[JAVA-403] UUIDs are stored as little endian (should be big endian) Created: 28/Jul/11  Updated: 01/May/19  Resolved: 09/Oct/14

Status: Closed
Project: Java Driver
Component/s: Codecs, Configuration
Affects Version/s: None
Fix Version/s: 3.0.0

Type: Improvement Priority: Major - P3
Reporter: Victor Boivie Assignee: Robert Guo (Inactive)
Resolution: Done Votes: 7
Labels: SERVER_V2, uuid
Remaining Estimate: Not Specified
Time Spent: Not Specified
Original Estimate: Not Specified
Environment:

MacOS X 10.6 (which implies a little endian x86/64 CPU)

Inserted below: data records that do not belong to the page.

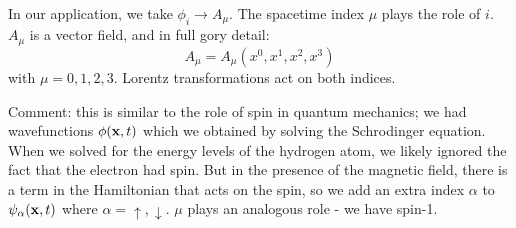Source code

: In our application, we take $\phi_i \to A_\mu$. The spacetime index $\mu$ plays the role of $i$. $A_\mu$ is a vector field, and in full gory detail:
\begin{equation}
    A_\mu = A_\mu(x^0, x^1, x^2, x^3)
\end{equation}
with $\mu = 0, 1, 2, 3$. Lorentz transformations act on both indices.

Comment: this is similar to the role of spin in quantum mechanics; we had wavefunctions $\phi(\mathbf{x}, t)$ which we obtained by solving the Schrodinger equation. When we solved for the energy levels of the hydrogen atom, we likely ignored the fact that the electron had spin. But in the presence of the magnetic field, there is a term in the Hamiltonian that acts on the spin, so we add an extra index $\alpha$ to $\psi_{\alpha}(\mathbf{x}, t)$ where $\alpha = \uparrow, \downarrow$. $\mu$ plays an analogous role - we have spin-1.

Attachments: PNG File GUID-Insertion-Speed.png    
Issue Links:
Depends
Related
is related to DOCS-1543 UUID BinData subtype Closed
is related to PYTHON-387 Support Java and C# legacy byte order... Closed

 Description   

In python:
>>> import pymongo
>>> import uuid
>>> from pymongo import Connection
>>> c = Connection('localhost', 27017)
>>> db = c.test
>>> db.foo.insert(

{"python": uuid.UUID("aaf4c61d-dcc5-e8a2-dabe-de0f3b482cd9")}

)
ObjectId('4e318fb98f1e81eac4000001')

In java:
UUID id = UUID.fromString("aaf4c61d-dcc5-e8a2-dabe-de0f3b482cd9");
Mongo mongo = new Mongo();
DB db = mongo.getDB("test");
DBObject dbo = new BasicDBObject();
dbo.put("java", id);
db.getCollection("foo").insert(dbo);

Result:
> db.foo.find()

{ "_id" : ObjectId("4e318fb98f1e81eac4000001"), "python" : UUID('aaf4c61ddcc5e8a2dabede0f3b482cd9') } { "_id" : ObjectId("4e318fc12746ac3aa375aee9"), "java" : UUID('a2e8c5dc1dc6f4aad92c483b0fdebeda') }

(yes, with the patch from SERVER-1201 applied)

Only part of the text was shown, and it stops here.